More than a third of UK employers are only contributing the minimum amount towards staff pensions, while some are not contributing at all, according to new findings.
The British pension report by Investing Reviews discovered that while 11.7% of organisations contribute 20% or more towards their employees’ pensions, 34% put in under 4%, A total of 13.4% invest between 15 and 20%, while almost 11% contribute between 12 and 15%.
The report also analysed demographics, to see which employees were most likely to benefit from pension contributions. The most common contribution for managers and directors is between 4% and 5%, while those working in professional occupations receive the highest average figure of 7% and over.
Those working in care, leisure and other service occupations are most likely to receive between 5% and 6%, according to the analysis.
The data also found that employees aged between 40 and 49 are most likely to be enrolled in a workplace pension, while those aged 16 to 21 wae the least likely to be enrolled.
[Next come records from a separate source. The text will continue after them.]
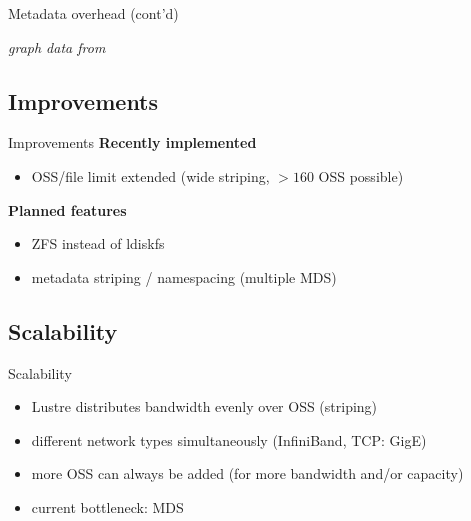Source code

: \begin{frame}{Metadata overhead (cont'd)}
{
    }

    \vspace{1cm}
    \hfill{\scriptsize\emph{graph data from \cite{metadata-scaling}}}
\end{frame}

\subsection{Improvements}
\begin{frame}{Improvements}
    \textbf{Recently implemented}
    \begin{itemize}
        \item OSS/file limit extended (wide striping, $> 160$ OSS possible)
    \end{itemize}

    \textbf{Planned features}
    \begin{itemize}
        \item ZFS instead of ldiskfs
        \item metadata striping / namespacing (multiple MDS)
    \end{itemize}
\end{frame}

\subsection{Scalability}
\begin{frame}{Scalability}
    \begin{itemize}
        \item Lustre distributes bandwidth evenly over OSS (striping)
        \item different network types simultaneously (InfiniBand, TCP: GigE)
        \item more OSS can always be added (for more bandwidth and/or capacity)
        \item current bottleneck: MDS
    \end{itemize}
\end{frame}

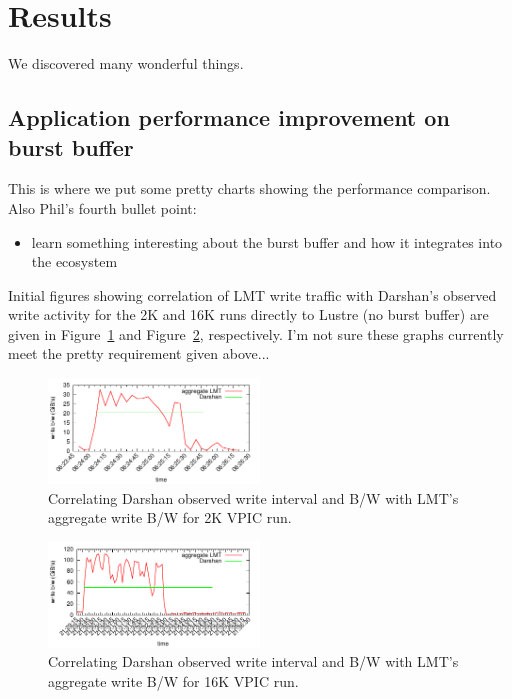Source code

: \documentclass[conference,10pt,compsocconf]{IEEEtran}
\begin{document}
\section{Results}

We discovered many wonderful things.

\subsection{Application performance improvement on burst buffer}

This is where we put some pretty charts showing the performance comparison.
Also Phil's fourth bullet point:

\begin{itemize}
\item learn something interesting about the burst buffer and how it integrates
into the ecosystem
\end{itemize}

Initial figures showing correlation of LMT write traffic with Darshan's observed
write activity for the 2K and 16K runs directly to Lustre (no burst buffer) are
given in Figure~\ref{fig:2k-write} and Figure~\ref{fig:16k-write}, respectively.
I'm not sure these graphs currently meet the pretty requirement given above...

\begin{figure}
\centering
\includegraphics[width=0.5\textwidth]{figs/2k-lustre-wr-bw.pdf}
\caption{Correlating Darshan observed write interval and B/W with LMT's aggregate
write B/W for 2K VPIC run.}
\label{fig:2k-write}
\end{figure}

\begin{figure}
\centering
\includegraphics[width=0.5\textwidth]{figs/16k-lustre-wr-bw.pdf}
\caption{Correlating Darshan observed write interval and B/W with LMT's aggregate
write B/W for 16K VPIC run.}
\label{fig:16k-write}
\end{figure}
\end{document}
Numbers decline as workers get closer to retirement age, which, according to the report, may be partially due to more workers in the older age groups reducing their working hours or taking on lower-skilled roles.
Those living in Wales and working in the public sector are most likely to have a workplace pension, while among those in the private sector, employees in London are more likely to have a one.
The public sector workers least likely to be enrolled in a workplace pension live in the East of England, and, in the private sector, live in Yorkshire and the Humber.